TASK BRIEF: Write out every entry exactly; the pictures do not belong in the copy.

[Stored data]
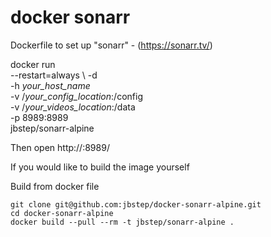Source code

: # docker sonarr

Dockerfile to set up "sonarr" - (https://sonarr.tv/)

docker run \
    --restart=always \ 
    -d \
    -h *your_host_name* \
    -v /*your_config_location*:/config  \
    -v /*your_videos_location*:/data\
     -p 8989:8989 \
     jbstep/sonarr-alpine
     
Then open http://<server>:8989/

If you would like to build the image yourself

Build from docker file

```
git clone git@github.com:jbstep/docker-sonarr-alpine.git
cd docker-sonarr-alpine
docker build --pull --rm -t jbstep/sonarr-alpine .
```

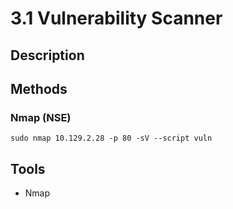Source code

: 
# 3.1 Vulnerability Scanner

## Description



## Methods
### Nmap (NSE)

```shell-session
sudo nmap 10.129.2.28 -p 80 -sV --script vuln
```

## Tools

- Nmap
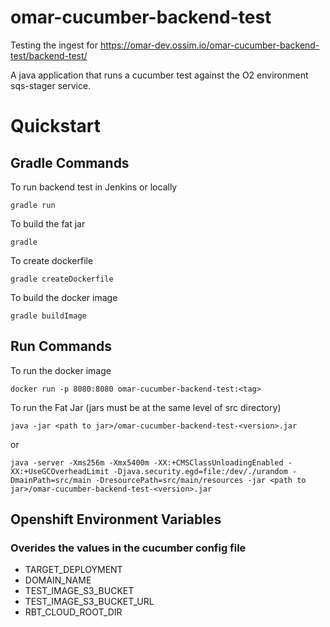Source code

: # omar-cucumber-backend-test
Testing the ingest for https://omar-dev.ossim.io/omar-cucumber-backend-test/backend-test/

A java application that runs a cucumber test against the O2 environment sqs-stager service.

# Quickstart

## Gradle Commands

To run backend test in Jenkins or locally
 ```
gradle run
 ```

To build the fat jar
 ```
gradle
 ```

To create dockerfile
 ```
gradle createDockerfile
 ```

 To build the docker image
 ```
gradle buildImage
 ```

## Run Commands

To run the docker image
```
docker run -p 8080:8080 omar-cucumber-backend-test:<tag>
```
To run the Fat Jar (jars must be at the same level of src directory)
```
java -jar <path to jar>/omar-cucumber-backend-test-<version>.jar
```
or
```
java -server -Xms256m -Xmx5400m -XX:+CMSClassUnloadingEnabled -XX:+UseGCOverheadLimit -Djava.security.egd=file:/dev/./urandom -DmainPath=src/main -DresourcePath=src/main/resources -jar <path to jar>/omar-cucumber-backend-test-<version>.jar
```

## Openshift Environment Variables
### Overides the values in the cucumber config file
- TARGET_DEPLOYMENT
- DOMAIN_NAME
- TEST_IMAGE_S3_BUCKET
- TEST_IMAGE_S3_BUCKET_URL
- RBT_CLOUD_ROOT_DIR
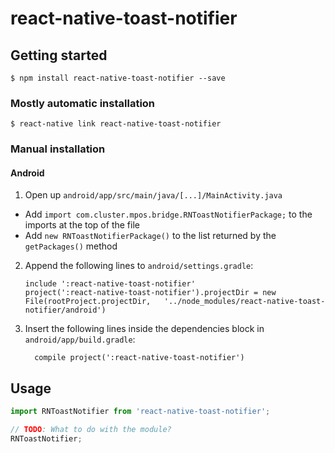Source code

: 
# react-native-toast-notifier

## Getting started

`$ npm install react-native-toast-notifier --save`

### Mostly automatic installation

`$ react-native link react-native-toast-notifier`

### Manual installation


#### Android

1. Open up `android/app/src/main/java/[...]/MainActivity.java`
  - Add `import com.cluster.mpos.bridge.RNToastNotifierPackage;` to the imports at the top of the file
  - Add `new RNToastNotifierPackage()` to the list returned by the `getPackages()` method
2. Append the following lines to `android/settings.gradle`:
  	```
  	include ':react-native-toast-notifier'
  	project(':react-native-toast-notifier').projectDir = new File(rootProject.projectDir, 	'../node_modules/react-native-toast-notifier/android')
  	```
3. Insert the following lines inside the dependencies block in `android/app/build.gradle`:
  	```
      compile project(':react-native-toast-notifier')
  	```


## Usage
```javascript
import RNToastNotifier from 'react-native-toast-notifier';

// TODO: What to do with the module?
RNToastNotifier;
```
  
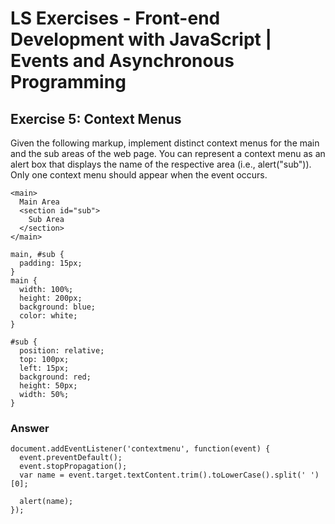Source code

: # LS Exercises - Front-end Development with JavaScript | Events and Asynchronous Programming

## Exercise 5: Context Menus

Given the following markup, implement distinct context menus for the main and the sub areas of the web page. You can represent a context menu as an alert box that displays the name of the respective area (i.e., alert("sub")). Only one context menu should appear when the event occurs.

```
<main>
  Main Area
  <section id="sub">
    Sub Area
  </section>
</main>
```

```
main, #sub {
  padding: 15px;
}
main {
  width: 100%;
  height: 200px;
  background: blue;
  color: white;
}

#sub {
  position: relative;
  top: 100px;
  left: 15px;
  background: red;
  height: 50px;
  width: 50%;
}
```

### Answer

```
document.addEventListener('contextmenu', function(event) {
  event.preventDefault();
  event.stopPropagation();
  var name = event.target.textContent.trim().toLowerCase().split(' ')[0];

  alert(name);
});
```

SOLUTION TO THIS TASK:
Source code

: # docker sonarr

Dockerfile to set up "sonarr" - (https://sonarr.tv/)

docker run \
    --restart=always \ 
    -d \
    -h *your_host_name* \
    -v /*your_config_location*:/config  \
    -v /*your_videos_location*:/data\
     -p 8989:8989 \
     jbstep/sonarr-alpine
     
Then open http://<server>:8989/

If you would like to build the image yourself

Build from docker file

```
git clone git@github.com:jbstep/docker-sonarr-alpine.git
cd docker-sonarr-alpine
docker build --pull --rm -t jbstep/sonarr-alpine .
```

Source code

: 
# 3.1 Vulnerability Scanner

## Description



## Methods
### Nmap (NSE)

```shell-session
sudo nmap 10.129.2.28 -p 80 -sV --script vuln
```

## Tools

- Nmap
Source code

: # omar-cucumber-backend-test
Testing the ingest for https://omar-dev.ossim.io/omar-cucumber-backend-test/backend-test/

A java application that runs a cucumber test against the O2 environment sqs-stager service.

# Quickstart

## Gradle Commands

To run backend test in Jenkins or locally
 ```
gradle run
 ```

To build the fat jar
 ```
gradle
 ```

To create dockerfile
 ```
gradle createDockerfile
 ```

 To build the docker image
 ```
gradle buildImage
 ```

## Run Commands

To run the docker image
```
docker run -p 8080:8080 omar-cucumber-backend-test:<tag>
```
To run the Fat Jar (jars must be at the same level of src directory)
```
java -jar <path to jar>/omar-cucumber-backend-test-<version>.jar
```
or
```
java -server -Xms256m -Xmx5400m -XX:+CMSClassUnloadingEnabled -XX:+UseGCOverheadLimit -Djava.security.egd=file:/dev/./urandom -DmainPath=src/main -DresourcePath=src/main/resources -jar <path to jar>/omar-cucumber-backend-test-<version>.jar
```

## Openshift Environment Variables
### Overides the values in the cucumber config file
- TARGET_DEPLOYMENT
- DOMAIN_NAME
- TEST_IMAGE_S3_BUCKET
- TEST_IMAGE_S3_BUCKET_URL
- RBT_CLOUD_ROOT_DIR
Source code

: 
# react-native-toast-notifier

## Getting started

`$ npm install react-native-toast-notifier --save`

### Mostly automatic installation

`$ react-native link react-native-toast-notifier`

### Manual installation


#### Android

1. Open up `android/app/src/main/java/[...]/MainActivity.java`
  - Add `import com.cluster.mpos.bridge.RNToastNotifierPackage;` to the imports at the top of the file
  - Add `new RNToastNotifierPackage()` to the list returned by the `getPackages()` method
2. Append the following lines to `android/settings.gradle`:
  	```
  	include ':react-native-toast-notifier'
  	project(':react-native-toast-notifier').projectDir = new File(rootProject.projectDir, 	'../node_modules/react-native-toast-notifier/android')
  	```
3. Insert the following lines inside the dependencies block in `android/app/build.gradle`:
  	```
      compile project(':react-native-toast-notifier')
  	```


## Usage
```javascript
import RNToastNotifier from 'react-native-toast-notifier';

// TODO: What to do with the module?
RNToastNotifier;
```
  
Source code

: # LS Exercises - Front-end Development with JavaScript | Events and Asynchronous Programming

## Exercise 5: Context Menus

Given the following markup, implement distinct context menus for the main and the sub areas of the web page. You can represent a context menu as an alert box that displays the name of the respective area (i.e., alert("sub")). Only one context menu should appear when the event occurs.

```
<main>
  Main Area
  <section id="sub">
    Sub Area
  </section>
</main>
```

```
main, #sub {
  padding: 15px;
}
main {
  width: 100%;
  height: 200px;
  background: blue;
  color: white;
}

#sub {
  position: relative;
  top: 100px;
  left: 15px;
  background: red;
  height: 50px;
  width: 50%;
}
```

### Answer

```
document.addEventListener('contextmenu', function(event) {
  event.preventDefault();
  event.stopPropagation();
  var name = event.target.textContent.trim().toLowerCase().split(' ')[0];

  alert(name);
});
```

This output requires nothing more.